▸ Task goal: Examine the material below. Gather every line in which the string "decision" appears.

---

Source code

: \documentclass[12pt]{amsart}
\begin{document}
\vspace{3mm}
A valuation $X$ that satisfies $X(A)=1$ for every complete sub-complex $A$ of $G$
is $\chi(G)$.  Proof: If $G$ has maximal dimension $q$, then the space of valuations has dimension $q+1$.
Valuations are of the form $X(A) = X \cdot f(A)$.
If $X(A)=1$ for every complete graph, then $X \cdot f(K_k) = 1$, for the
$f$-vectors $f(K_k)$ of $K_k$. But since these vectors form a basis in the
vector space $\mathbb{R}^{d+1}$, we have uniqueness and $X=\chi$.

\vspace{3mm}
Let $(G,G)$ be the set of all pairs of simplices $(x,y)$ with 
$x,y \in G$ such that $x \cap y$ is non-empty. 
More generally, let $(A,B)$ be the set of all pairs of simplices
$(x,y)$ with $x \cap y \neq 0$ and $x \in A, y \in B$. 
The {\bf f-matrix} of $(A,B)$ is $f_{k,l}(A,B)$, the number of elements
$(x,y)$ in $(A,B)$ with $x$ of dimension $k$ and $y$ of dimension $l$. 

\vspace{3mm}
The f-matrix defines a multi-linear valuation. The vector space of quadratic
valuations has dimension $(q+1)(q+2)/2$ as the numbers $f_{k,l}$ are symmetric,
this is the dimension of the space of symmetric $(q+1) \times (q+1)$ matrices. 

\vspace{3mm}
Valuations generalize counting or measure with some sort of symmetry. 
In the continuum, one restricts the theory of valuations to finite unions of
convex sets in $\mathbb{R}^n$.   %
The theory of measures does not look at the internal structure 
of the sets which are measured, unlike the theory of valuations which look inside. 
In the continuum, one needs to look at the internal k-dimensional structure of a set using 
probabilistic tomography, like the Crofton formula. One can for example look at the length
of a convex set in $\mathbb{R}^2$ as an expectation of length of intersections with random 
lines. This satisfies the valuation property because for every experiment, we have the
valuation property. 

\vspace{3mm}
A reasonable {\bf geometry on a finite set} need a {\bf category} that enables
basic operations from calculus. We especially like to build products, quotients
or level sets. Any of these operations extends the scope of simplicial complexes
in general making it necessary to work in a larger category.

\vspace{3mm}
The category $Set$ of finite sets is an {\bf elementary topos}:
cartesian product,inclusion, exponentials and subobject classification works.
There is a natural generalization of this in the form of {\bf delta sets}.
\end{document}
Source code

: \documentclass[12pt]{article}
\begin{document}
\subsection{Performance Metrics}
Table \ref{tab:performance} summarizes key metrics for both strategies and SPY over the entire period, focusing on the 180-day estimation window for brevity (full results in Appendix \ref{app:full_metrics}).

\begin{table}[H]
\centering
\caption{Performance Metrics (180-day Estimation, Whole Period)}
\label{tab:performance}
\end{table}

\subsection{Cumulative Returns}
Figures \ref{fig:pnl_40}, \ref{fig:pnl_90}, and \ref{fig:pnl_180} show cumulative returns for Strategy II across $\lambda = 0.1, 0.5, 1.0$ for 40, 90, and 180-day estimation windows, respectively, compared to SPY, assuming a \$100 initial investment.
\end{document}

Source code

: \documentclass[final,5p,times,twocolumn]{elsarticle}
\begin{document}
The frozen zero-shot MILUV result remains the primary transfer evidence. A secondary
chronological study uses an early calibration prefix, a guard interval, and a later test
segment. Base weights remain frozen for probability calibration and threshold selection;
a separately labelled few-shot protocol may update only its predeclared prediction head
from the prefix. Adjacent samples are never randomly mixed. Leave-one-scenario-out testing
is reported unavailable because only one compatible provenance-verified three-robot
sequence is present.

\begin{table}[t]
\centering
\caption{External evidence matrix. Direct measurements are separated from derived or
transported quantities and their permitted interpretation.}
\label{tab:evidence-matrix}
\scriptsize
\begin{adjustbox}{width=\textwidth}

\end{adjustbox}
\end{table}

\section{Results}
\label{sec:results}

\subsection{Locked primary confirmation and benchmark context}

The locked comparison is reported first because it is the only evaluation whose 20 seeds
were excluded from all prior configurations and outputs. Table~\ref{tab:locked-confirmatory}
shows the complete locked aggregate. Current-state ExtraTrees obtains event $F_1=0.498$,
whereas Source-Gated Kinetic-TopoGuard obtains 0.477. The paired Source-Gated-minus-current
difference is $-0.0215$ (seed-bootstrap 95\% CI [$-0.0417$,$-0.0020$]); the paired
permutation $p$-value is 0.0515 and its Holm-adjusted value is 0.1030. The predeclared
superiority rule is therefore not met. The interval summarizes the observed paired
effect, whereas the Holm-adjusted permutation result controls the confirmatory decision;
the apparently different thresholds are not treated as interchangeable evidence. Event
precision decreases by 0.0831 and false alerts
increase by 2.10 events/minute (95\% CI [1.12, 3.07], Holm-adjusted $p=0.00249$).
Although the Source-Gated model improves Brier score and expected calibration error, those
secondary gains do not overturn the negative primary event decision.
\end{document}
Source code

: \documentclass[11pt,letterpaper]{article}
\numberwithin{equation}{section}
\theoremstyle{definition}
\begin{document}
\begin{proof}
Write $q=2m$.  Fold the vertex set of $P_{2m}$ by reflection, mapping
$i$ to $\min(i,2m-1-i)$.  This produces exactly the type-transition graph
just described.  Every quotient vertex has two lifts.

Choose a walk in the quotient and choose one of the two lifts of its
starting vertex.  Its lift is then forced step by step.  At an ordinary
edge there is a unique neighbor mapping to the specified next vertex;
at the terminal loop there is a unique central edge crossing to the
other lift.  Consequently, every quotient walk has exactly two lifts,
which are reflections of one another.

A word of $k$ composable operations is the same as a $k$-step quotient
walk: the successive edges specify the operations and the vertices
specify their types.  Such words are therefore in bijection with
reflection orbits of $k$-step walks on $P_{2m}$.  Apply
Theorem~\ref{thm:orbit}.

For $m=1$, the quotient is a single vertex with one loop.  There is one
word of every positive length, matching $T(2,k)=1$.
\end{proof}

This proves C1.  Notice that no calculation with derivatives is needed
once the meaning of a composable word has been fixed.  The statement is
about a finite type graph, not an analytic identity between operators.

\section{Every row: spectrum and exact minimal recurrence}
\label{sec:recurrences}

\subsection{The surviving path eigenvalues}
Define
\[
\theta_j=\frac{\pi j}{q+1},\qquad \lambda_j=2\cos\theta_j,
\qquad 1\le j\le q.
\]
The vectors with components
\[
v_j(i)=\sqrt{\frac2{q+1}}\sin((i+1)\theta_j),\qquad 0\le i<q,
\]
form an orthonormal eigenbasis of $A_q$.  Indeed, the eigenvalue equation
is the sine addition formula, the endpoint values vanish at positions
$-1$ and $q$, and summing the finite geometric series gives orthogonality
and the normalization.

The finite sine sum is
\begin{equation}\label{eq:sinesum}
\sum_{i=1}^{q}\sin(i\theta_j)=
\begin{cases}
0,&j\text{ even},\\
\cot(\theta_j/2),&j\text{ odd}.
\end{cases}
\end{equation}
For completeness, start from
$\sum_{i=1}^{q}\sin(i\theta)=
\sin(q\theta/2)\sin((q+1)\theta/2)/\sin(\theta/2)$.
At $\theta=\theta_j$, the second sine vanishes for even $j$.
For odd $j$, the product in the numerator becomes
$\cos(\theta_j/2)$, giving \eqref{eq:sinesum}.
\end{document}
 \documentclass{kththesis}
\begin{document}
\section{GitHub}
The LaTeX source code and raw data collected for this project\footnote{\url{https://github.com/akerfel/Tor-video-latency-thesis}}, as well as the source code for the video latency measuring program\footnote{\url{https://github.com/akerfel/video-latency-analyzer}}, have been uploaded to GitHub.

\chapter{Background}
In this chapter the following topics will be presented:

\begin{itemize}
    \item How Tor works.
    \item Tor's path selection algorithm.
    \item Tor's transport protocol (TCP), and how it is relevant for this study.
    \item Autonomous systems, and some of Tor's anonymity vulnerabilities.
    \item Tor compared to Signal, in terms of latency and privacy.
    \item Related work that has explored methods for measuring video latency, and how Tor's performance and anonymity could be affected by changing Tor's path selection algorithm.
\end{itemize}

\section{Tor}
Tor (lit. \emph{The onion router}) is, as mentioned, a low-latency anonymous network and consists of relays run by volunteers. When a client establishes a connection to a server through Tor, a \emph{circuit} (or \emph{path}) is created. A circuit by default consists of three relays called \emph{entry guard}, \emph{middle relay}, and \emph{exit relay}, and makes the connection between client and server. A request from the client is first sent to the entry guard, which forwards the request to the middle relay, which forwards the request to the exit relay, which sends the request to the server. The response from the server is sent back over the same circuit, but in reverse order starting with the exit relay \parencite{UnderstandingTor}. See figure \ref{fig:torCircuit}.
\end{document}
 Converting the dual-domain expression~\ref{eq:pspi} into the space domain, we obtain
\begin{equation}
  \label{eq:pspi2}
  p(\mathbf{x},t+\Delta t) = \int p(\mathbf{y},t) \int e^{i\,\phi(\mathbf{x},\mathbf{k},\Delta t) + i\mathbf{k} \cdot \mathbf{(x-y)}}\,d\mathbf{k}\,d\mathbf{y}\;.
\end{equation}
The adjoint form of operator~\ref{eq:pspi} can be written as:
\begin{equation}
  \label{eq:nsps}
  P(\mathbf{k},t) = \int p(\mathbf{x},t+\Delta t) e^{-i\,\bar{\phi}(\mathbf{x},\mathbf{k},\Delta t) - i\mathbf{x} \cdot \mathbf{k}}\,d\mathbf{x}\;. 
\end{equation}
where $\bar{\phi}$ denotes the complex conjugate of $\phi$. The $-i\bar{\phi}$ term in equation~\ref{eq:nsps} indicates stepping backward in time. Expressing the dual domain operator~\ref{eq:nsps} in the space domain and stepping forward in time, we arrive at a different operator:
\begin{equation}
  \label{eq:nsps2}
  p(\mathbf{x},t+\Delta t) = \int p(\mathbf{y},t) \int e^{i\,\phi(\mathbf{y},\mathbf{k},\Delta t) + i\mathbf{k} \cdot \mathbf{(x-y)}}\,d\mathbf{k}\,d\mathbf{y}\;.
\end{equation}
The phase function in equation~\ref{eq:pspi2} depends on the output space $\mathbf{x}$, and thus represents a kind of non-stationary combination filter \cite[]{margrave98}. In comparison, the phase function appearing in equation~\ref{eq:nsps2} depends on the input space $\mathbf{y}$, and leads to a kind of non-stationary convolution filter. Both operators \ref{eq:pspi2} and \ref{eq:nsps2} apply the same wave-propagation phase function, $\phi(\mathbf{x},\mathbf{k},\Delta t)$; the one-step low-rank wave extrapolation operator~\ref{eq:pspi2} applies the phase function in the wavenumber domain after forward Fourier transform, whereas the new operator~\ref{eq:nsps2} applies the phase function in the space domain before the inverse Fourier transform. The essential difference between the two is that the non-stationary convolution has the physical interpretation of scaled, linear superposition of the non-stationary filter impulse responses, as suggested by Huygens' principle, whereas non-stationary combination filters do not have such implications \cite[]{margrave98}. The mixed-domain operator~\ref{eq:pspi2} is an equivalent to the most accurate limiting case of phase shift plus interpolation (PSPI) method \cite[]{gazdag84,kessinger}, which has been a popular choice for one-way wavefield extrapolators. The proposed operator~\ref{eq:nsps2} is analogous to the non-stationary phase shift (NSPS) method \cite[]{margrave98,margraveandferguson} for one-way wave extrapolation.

---

▸ Solution for this problem:
effect, whereas the Holm-adjusted permutation result controls the confirmatory decision;
secondary gains do not overturn the negative primary event decision.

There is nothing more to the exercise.